Williams worked to find impressive names to back his untested product. He sought to persuade credible university scientists to conduct research on its key chemical, and he signed golfer Fred Couples and tennis player John Isner as paid pitchmen. The stock price rose. (“Stock looking good. Well done. Gov,” prosecutors say McDonnell e-mailed Williams in June 2012.)
But now, like a number of previous Williams ventures, Star is in trouble. The company’s stock price has taken a serious hit; the FDA has warned that the company was marketing Anatabloc illegally; and shareholders have filed suit. The U.S. attorney’s office began looking into the company’s private stock transactions last year, applying legal pressure that resulted in Williams’s cooperation with prosecutors in building a case against Robert McDonnell.
The company has now told investors that it expects to face no charges. Williams agreed to step down as chief executive in December, accepting a different role in the company, and new management is considering rebranding the company under a new name.
So what might a McDonnell jury think of Williams?

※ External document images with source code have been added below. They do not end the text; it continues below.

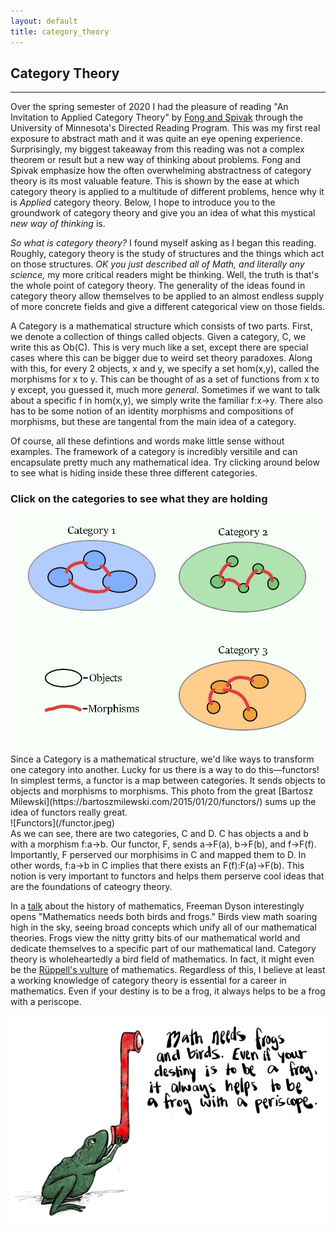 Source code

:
 ```yaml
---
layout: default
title: category_theory
---
```

<script language="javascript">
    function cat1() {
	     document.getElementById("category_game").setAttribute("usemap", "#notHome");
	     document.getElementById("category_game").src = "/Category-1.jpg";

    }
    function cat2() {
             document.getElementById("category_game").setAttribute("usemap", "#notHome");
	     document.getElementById("category_game").src = "/Category-2.jpg";

    }
    function cat3() {
	     document.getElementById("category_game").setAttribute("usemap", "#notHome");
	     document.getElementById("category_game").src = "/Category-3.jpg";

    }
    function home() {
	     document.getElementById("category_game").src = "/game_home.jpg";
	     document.getElementById("category_game").setAttribute("usemap","#home");
}
</script>

<map name="home">
    <area target="_blank" alt="What could it be????" title="What could it be????" nohref coords="45,28,364,242" shape="rect" onClick="cat1()">
    <area target="_blank" alt="Hmm wonder what this one is..." title="Hmm wonder what this one is..." nohref coords="423,246,757,27" shape="rect" onClick="cat2()">
    <area target="_blank" alt="Could this be it!? " title="Could this be it!? " nohref coords="424,544,752,332" shape="rect" onClick="cat3()">
</map>

<map name="notHome">
     <area target="_blank" alt="Go Back" title="Go Back" nohref coords="98,597,18,531" shape="rect" onClick="home()">
</map>

## Category Theory
___

Over the spring semester of 2020 I had the
pleasure of reading "An Invitation to Applied Category Theory" by [Fong and Spivak](arXiv:1803.05316) through
the University of Minnesota's Directed Reading Program. This was my
first real exposure to abstract math and it was quite an eye
opening experience. Surprisingly, my biggest takeaway from this reading was
not a complex theorem or result but a new way of thinking about
problems. Fong and Spivak emphasize how the often overwhelming
abstractness of category theory is its most valuable feature. This is shown by the ease at which category theory is applied to a multitude of different problems, hence why it is *Applied*
category theory. Below, I hope to introduce you to the groundwork of
category theory and give you an idea of what this mystical *new way
of thinking* is.

*So what is category theory?* I found myself asking as I began this
reading. Roughly, category theory is the study of structures and the
things which act on those structures. *OK you just described all of
Math, and literally any science,* my more critical readers might be
thinking. Well, the truth is that's the whole point of category
theory. The generality of the ideas found in category theory allow
themselves to be applied to an almost endless supply of more concrete
fields and give a different categorical view on those fields.

A Category is a mathematical structure which consists of two
parts.  First, we denote a collection of things called objects. Given a category, C, we write this as Ob(C). This
is very much like a set, except there are special cases where this can be
bigger due to weird set theory paradoxes. Along with this, for every 2
objects, x and y, we specify a set hom(x,y), called the morphisms for
x to y. This can be thought of
as a set of functions from x to y except, you guessed it, much more
*general*. Sometimes if we want to talk about a specific f in hom(x,y), we simply write the familiar f:x->y. There also has to be some notion of an identity morphisms
and compositions of morphisms, but these are tangental from the main
idea of a category.

Of course, all these defintions and words make little sense without
examples. The framework of a category is incredibly versitile and can
encapsulate pretty much any mathematical idea. Try clicking around
below to see what is hiding inside these three different categories.
<br>
### Click on the categories to see what they are holding
<img src="/game_home.jpg" class="game" usemap="#home" id="category_game">
<br>
Since a Category is a mathematical structure, we'd like ways to
transform one category into another. Lucky for us there is a way to do
this—functors! In simplest terms, a functor is a map between
categories. It sends objects to objects and morphisms to
morphisms. This photo from the great [Bartosz
Milewski](https://bartoszmilewski.com/2015/01/20/functors/) sums up
the idea of functors really great.
<br>
![Functors](/functor.jpeg)
<br>
As we can see, there are two categories, C and D. C has objects a and b
with a morphism f:a->b. Our functor, F, sends a->F(a), b->F(b), and
f->F(f). Importantly, F perserved our morphisims in C and mapped them
to D. In other words, f:a->b in C implies that there exists an
F(f):F(a)->F(b). This notion is very important to functors and helps
them perserve cool ideas that are the foundations of cateogry theory.



In a [talk](http://www.ams.org/notices/200902/rtx090200212p.pdf) about the history of mathematics, Freeman Dyson
interestingly opens "Mathematics needs both birds and frogs." Birds
view math soaring high in the sky, seeing broad concepts which unify
all of our mathematical theories. Frogs view the nitty gritty bits of
our mathematical world and dedicate themselves to a specific part of
our mathematical land. Category theory is wholeheartedly a bird field
of mathematics. In fact, it might even be the [Rüppell's
vulture](https://en.wikipedia.org/wiki/R%C3%BCppell%27s_vulture) of mathematics. Regardless of this, I believe at least a working knowledge of
category theory is essential for a career in mathematics. Even
if your destiny is to be a frog, it always helps to be a frog with a periscope. 

![All credit to Rose Bauer for the drawing, I have no artistic talent](/Frog.png)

“As a witness, he’ll come across to some as a snake-oil salesman and to others as a very generous person,” McSweeney said. “A lot of people, friends of mine who’ve heard his pitch, said: ‘We’re not going to touch him with a 10-foot pole. He’s too slick.’ And others will find him very candid, charming and believable. You can bet the jury consultants will be all over that [jury pool].”
Carol D. Leonnig and Alice Crites contributed to this report.